Information |
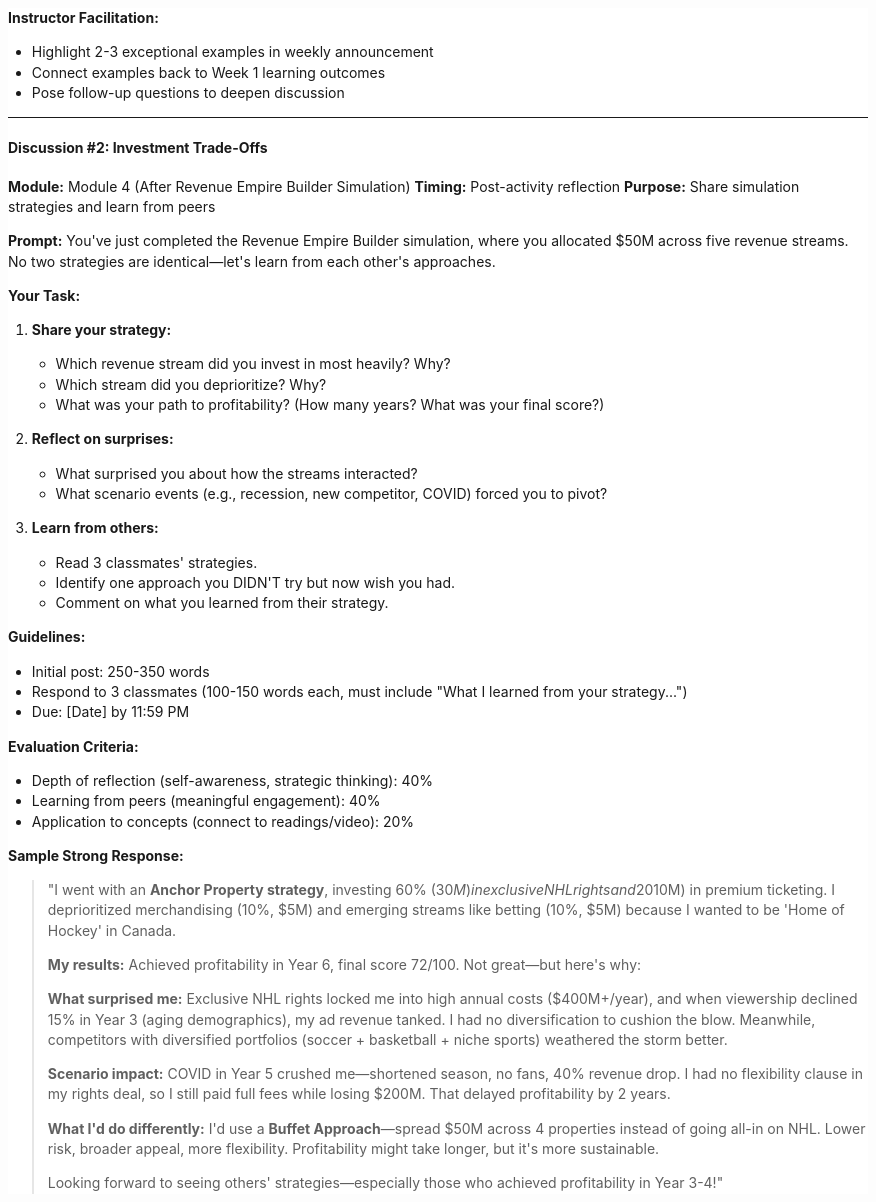 **Instructor Facilitation:**
- Highlight 2-3 exceptional examples in weekly announcement
- Connect examples back to Week 1 learning outcomes
- Pose follow-up questions to deepen discussion

---

#### Discussion #2: Investment Trade-Offs
**Module:** Module 4 (After Revenue Empire Builder Simulation)
**Timing:** Post-activity reflection
**Purpose:** Share simulation strategies and learn from peers

**Prompt:**
You've just completed the Revenue Empire Builder simulation, where you allocated $50M across five revenue streams. No two strategies are identical—let's learn from each other's approaches.

**Your Task:**
1. **Share your strategy:**
   - Which revenue stream did you invest in most heavily? Why?
   - Which stream did you deprioritize? Why?
   - What was your path to profitability? (How many years? What was your final score?)

2. **Reflect on surprises:**
   - What surprised you about how the streams interacted?
   - What scenario events (e.g., recession, new competitor, COVID) forced you to pivot?

3. **Learn from others:**
   - Read 3 classmates' strategies.
   - Identify one approach you DIDN'T try but now wish you had.
   - Comment on what you learned from their strategy.

**Guidelines:**
- Initial post: 250-350 words
- Respond to 3 classmates (100-150 words each, must include "What I learned from your strategy...")
- Due: [Date] by 11:59 PM

**Evaluation Criteria:**
- Depth of reflection (self-awareness, strategic thinking): 40%
- Learning from peers (meaningful engagement): 40%
- Application to concepts (connect to readings/video): 20%

**Sample Strong Response:**
> "I went with an **Anchor Property strategy**, investing 60% ($30M) in exclusive NHL rights and 20% ($10M) in premium ticketing. I deprioritized merchandising (10%, $5M) and emerging streams like betting (10%, $5M) because I wanted to be 'Home of Hockey' in Canada.
>
> **My results:** Achieved profitability in Year 6, final score 72/100. Not great—but here's why:
>
> **What surprised me:** Exclusive NHL rights locked me into high annual costs ($400M+/year), and when viewership declined 15% in Year 3 (aging demographics), my ad revenue tanked. I had no diversification to cushion the blow. Meanwhile, competitors with diversified portfolios (soccer + basketball + niche sports) weathered the storm better.
>
> **Scenario impact:** COVID in Year 5 crushed me—shortened season, no fans, 40% revenue drop. I had no flexibility clause in my rights deal, so I still paid full fees while losing $200M. That delayed profitability by 2 years.
>
> **What I'd do differently:** I'd use a **Buffet Approach**—spread $50M across 4 properties instead of going all-in on NHL. Lower risk, broader appeal, more flexibility. Profitability might take longer, but it's more sustainable.
>
> Looking forward to seeing others' strategies—especially those who achieved profitability in Year 3-4!"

Exercise directions |
Although the records contain pictures, the output must hold only their exact wording.

Solution for this task |
 **Instructor Facilitation:**
- Highlight 2-3 exceptional examples in weekly announcement
- Connect examples back to Week 1 learning outcomes
- Pose follow-up questions to deepen discussion

---

#### Discussion #2: Investment Trade-Offs
**Module:** Module 4 (After Revenue Empire Builder Simulation)
**Timing:** Post-activity reflection
**Purpose:** Share simulation strategies and learn from peers

**Prompt:**
You've just completed the Revenue Empire Builder simulation, where you allocated $50M across five revenue streams. No two strategies are identical—let's learn from each other's approaches.

**Your Task:**
1. **Share your strategy:**
   - Which revenue stream did you invest in most heavily? Why?
   - Which stream did you deprioritize? Why?
   - What was your path to profitability? (How many years? What was your final score?)

2. **Reflect on surprises:**
   - What surprised you about how the streams interacted?
   - What scenario events (e.g., recession, new competitor, COVID) forced you to pivot?

3. **Learn from others:**
   - Read 3 classmates' strategies.
   - Identify one approach you DIDN'T try but now wish you had.
   - Comment on what you learned from their strategy.

**Guidelines:**
- Initial post: 250-350 words
- Respond to 3 classmates (100-150 words each, must include "What I learned from your strategy...")
- Due: [Date] by 11:59 PM

**Evaluation Criteria:**
- Depth of reflection (self-awareness, strategic thinking): 40%
- Learning from peers (meaningful engagement): 40%
- Application to concepts (connect to readings/video): 20%

**Sample Strong Response:**
> "I went with an **Anchor Property strategy**, investing 60% ($30M) in exclusive NHL rights and 20% ($10M) in premium ticketing. I deprioritized merchandising (10%, $5M) and emerging streams like betting (10%, $5M) because I wanted to be 'Home of Hockey' in Canada.
>
> **My results:** Achieved profitability in Year 6, final score 72/100. Not great—but here's why:
>
> **What surprised me:** Exclusive NHL rights locked me into high annual costs ($400M+/year), and when viewership declined 15% in Year 3 (aging demographics), my ad revenue tanked. I had no diversification to cushion the blow. Meanwhile, competitors with diversified portfolios (soccer + basketball + niche sports) weathered the storm better.
>
> **Scenario impact:** COVID in Year 5 crushed me—shortened season, no fans, 40% revenue drop. I had no flexibility clause in my rights deal, so I still paid full fees while losing $200M. That delayed profitability by 2 years.
>
> **What I'd do differently:** I'd use a **Buffet Approach**—spread $50M across 4 properties instead of going all-in on NHL. Lower risk, broader appeal, more flexibility. Profitability might take longer, but it's more sustainable.
>
> Looking forward to seeing others' strategies—especially those who achieved profitability in Year 3-4!"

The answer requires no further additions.